> **Task goal**: Please output every record exactly, keeping each line as it is.

☆ ☆ ☆ ☆

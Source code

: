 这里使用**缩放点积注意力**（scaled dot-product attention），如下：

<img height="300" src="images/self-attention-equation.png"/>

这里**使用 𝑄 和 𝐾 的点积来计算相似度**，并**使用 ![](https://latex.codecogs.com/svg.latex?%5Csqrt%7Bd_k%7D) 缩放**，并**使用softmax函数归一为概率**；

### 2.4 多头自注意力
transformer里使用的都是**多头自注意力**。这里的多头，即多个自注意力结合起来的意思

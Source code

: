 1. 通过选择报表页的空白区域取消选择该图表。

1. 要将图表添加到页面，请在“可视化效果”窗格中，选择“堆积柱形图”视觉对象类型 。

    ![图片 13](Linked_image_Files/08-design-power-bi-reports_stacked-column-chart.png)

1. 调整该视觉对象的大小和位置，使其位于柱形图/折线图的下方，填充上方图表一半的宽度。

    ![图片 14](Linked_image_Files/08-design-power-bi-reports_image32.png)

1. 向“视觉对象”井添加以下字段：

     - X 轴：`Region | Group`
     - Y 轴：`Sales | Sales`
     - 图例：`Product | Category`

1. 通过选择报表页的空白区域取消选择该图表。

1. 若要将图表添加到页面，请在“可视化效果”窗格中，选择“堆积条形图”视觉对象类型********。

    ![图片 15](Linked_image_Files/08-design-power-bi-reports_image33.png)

☆ ☆ ☆ ☆

> **Answer for this exercise**:
Source code

: 这里使用**缩放点积注意力**（scaled dot-product attention），如下：

<img height="300" src="images/self-attention-equation.png"/>

这里**使用 𝑄 和 𝐾 的点积来计算相似度**，并**使用 ![](https://latex.codecogs.com/svg.latex?%5Csqrt%7Bd_k%7D) 缩放**，并**使用softmax函数归一为概率**；

### 2.4 多头自注意力
transformer里使用的都是**多头自注意力**。这里的多头，即多个自注意力结合起来的意思

Source code

: 1. 通过选择报表页的空白区域取消选择该图表。

1. 要将图表添加到页面，请在“可视化效果”窗格中，选择“堆积柱形图”视觉对象类型 。

    ![图片 13](Linked_image_Files/08-design-power-bi-reports_stacked-column-chart.png)

1. 调整该视觉对象的大小和位置，使其位于柱形图/折线图的下方，填充上方图表一半的宽度。

    ![图片 14](Linked_image_Files/08-design-power-bi-reports_image32.png)

1. 向“视觉对象”井添加以下字段：

     - X 轴：`Region | Group`
     - Y 轴：`Sales | Sales`
     - 图例：`Product | Category`

1. 通过选择报表页的空白区域取消选择该图表。

1. 若要将图表添加到页面，请在“可视化效果”窗格中，选择“堆积条形图”视觉对象类型********。

    ![图片 15](Linked_image_Files/08-design-power-bi-reports_image33.png)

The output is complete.